Dataset content:

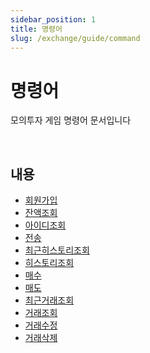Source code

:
 ```yaml
---
sidebar_position: 1
title: 명령어
slug: /exchange/guide/command
---
```


# 명령어

모의투자 게임 명령어 문서입니다

<br/>

## 내용

- [회원가입](./sign_up.md)
- [잔액조회](./get_balance.md)
- [아이디조회](./get_id.md)
- [전송](./send.md)
- [최근히스토리조회](./get_history.md)
- [히스토리조회](./get_histories.md)
- [매수](./buy.md)
- [매도](./sell.md)
- [최근거래조회](./get_transactions.md)
- [거래조회](./get_transaction.md)
- [거래수정](./edit_transaction.md)
- [거래삭제](./delete_transaction.md)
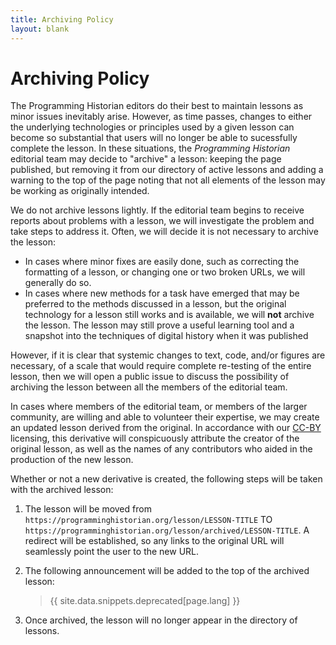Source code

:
 ```yaml
---
title: Archiving Policy
layout: blank
---
```


# Archiving Policy

The Programming Historian editors do their best to maintain lessons as minor issues inevitably arise. 
However, as time passes, changes to either the underlying technologies or principles used by a given lesson can become so substantial that users will no longer be able to sucessfully complete the lesson.
In these situations, the _Programming Historian_ editorial team may decide to "archive" a lesson: keeping the page published, but removing it from our directory of active lessons and adding a warning to the top of the page noting that not all elements of the lesson may be working as originally intended.

We do not archive lessons lightly.
If the editorial team begins to receive reports about problems with a lesson, we will investigate the problem and take steps to address it.
Often, we will decide it is not necessary to archive the lesson:

- In cases where minor fixes are easily done, such as correcting the formatting of a lesson, or changing one or two broken URLs, we will generally do so.
- In cases where new methods for a task have emerged that may be preferred to the methods discussed in a lesson, but the original technology for a lesson still works and is available, we will **not** archive the lesson. The lesson may still prove a useful learning tool and a snapshot into the techniques of digital history when it was published

However, if it is clear that systemic changes to text, code, and/or figures are necessary, of a scale that would require complete re-testing of the entire lesson, then we will open a public issue to discuss the possibility of archiving the lesson between all the members of the editorial team.

In cases where members of the editorial team, or members of the larger community, are willing and able to volunteer their expertise, we may create an updated lesson derived from the original.
In accordance with our [CC-BY](https://creativecommons.org/licenses/by/4.0/deed.en) licensing, this derivative will conspicuously attribute the creator of the original lesson, as well as the names of any contributors who aided in the production of the new lesson.

Whether or not a new derivative is created, the following steps will be taken with the archived lesson:

1. The lesson will be moved from `https://programminghistorian.org/lesson/LESSON-TITLE` TO `https://programminghistorian.org/lesson/archived/LESSON-TITLE`. A redirect will be established, so any links to the original URL will seamlessly point the user to the new URL.

2. The following announcement will be added to the top of the archived lesson:
    >{{ site.data.snippets.deprecated[page.lang] }}

3. Once archived, the lesson will no longer appear in the directory of lessons.
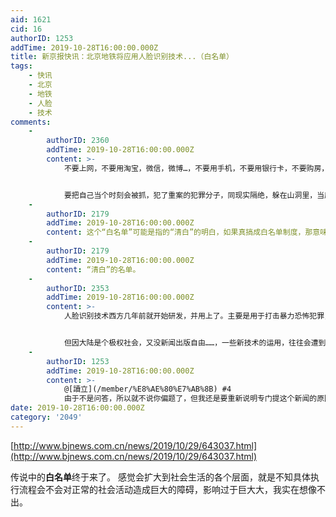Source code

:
 ```yaml
---
aid: 1621
cid: 16
authorID: 1253
addTime: 2019-10-28T16:00:00.000Z
title: 新京报快讯：北京地铁将应用人脸识别技术...（白名单）
tags:
    - 快讯
    - 北京
    - 地铁
    - 人脸
    - 技术
comments:
    -
        authorID: 2360
        addTime: 2019-10-28T16:00:00.000Z
        content: >-
            不要上网，不要用淘宝，微信，微博…，不要用手机，不要用银行卡，不要购房，不要缴水费，电费…，这些都会暴露你地址，身份，是用来监听，监控你的。还有身份证要用锡纸包起来，不然会向警方发信息。


            要把自己当个时刻会被抓，犯了重案的犯罪分子，同现实隔绝，躲在山洞里，当原始人，那会安全些。
    -
        authorID: 2179
        addTime: 2019-10-28T16:00:00.000Z
        content: 这个“白名单”可能是指的“清白”的明白，如果真搞成白名单制度，那意味着各地治安已经出现严重问题，无法保证大多数人的乘车安全了。
    -
        authorID: 2179
        addTime: 2019-10-28T16:00:00.000Z
        content: “清白”的名单。
    -
        authorID: 2353
        addTime: 2019-10-28T16:00:00.000Z
        content: >-
            人脸识别技术西方几年前就开始研发，并用上了。主要是用于打击暴力恐怖犯罪，从人群中识别出暴恐分子。这项技术有利于提高社会安全感，维护社会稳定。别以为西方国家就不维稳了：)。


            但因大陆是个极权社会，又没新闻出版自由……，一些新技术的运用，往往会遭到一些置疑，是不是在识别暴恐分子同时还用于识别民主、自由、人权活动家。
    -
        authorID: 1253
        addTime: 2019-10-28T16:00:00.000Z
        content: >-
            @[讀立](/member/%E8%AE%80%E7%AB%8B) #4
            由于不是问答，所以就不说你偏题了，但我还是要重新说明专门提这个新闻的原因：**白名单**制度。
date: 2019-10-28T16:00:00.000Z
category: '2049'
---
```


[http://www.bjnews.com.cn/news/2019/10/29/643037.html](http://www.bjnews.com.cn/news/2019/10/29/643037.html)

传说中的**白名单**终于来了。 感觉会扩大到社会生活的各个层面，就是不知具体执行流程会不会对正常的社会活动造成巨大的障碍，影响过于巨大大，我实在想像不出。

What you have to do:
Find the word "team" in the material, then list each line that holds it.

Worked solution:
In these situations, the _Programming Historian_ editorial team may decide to "archive" a lesson: keeping the page published, but removing it from our directory of active lessons and adding a warning to the top of the page noting that not all elements of the lesson may be working as originally intended.
If the editorial team begins to receive reports about problems with a lesson, we will investigate the problem and take steps to address it.
However, if it is clear that systemic changes to text, code, and/or figures are necessary, of a scale that would require complete re-testing of the entire lesson, then we will open a public issue to discuss the possibility of archiving the lesson between all the members of the editorial team.
In cases where members of the editorial team, or members of the larger community, are willing and able to volunteer their expertise, we may create an updated lesson derived from the original.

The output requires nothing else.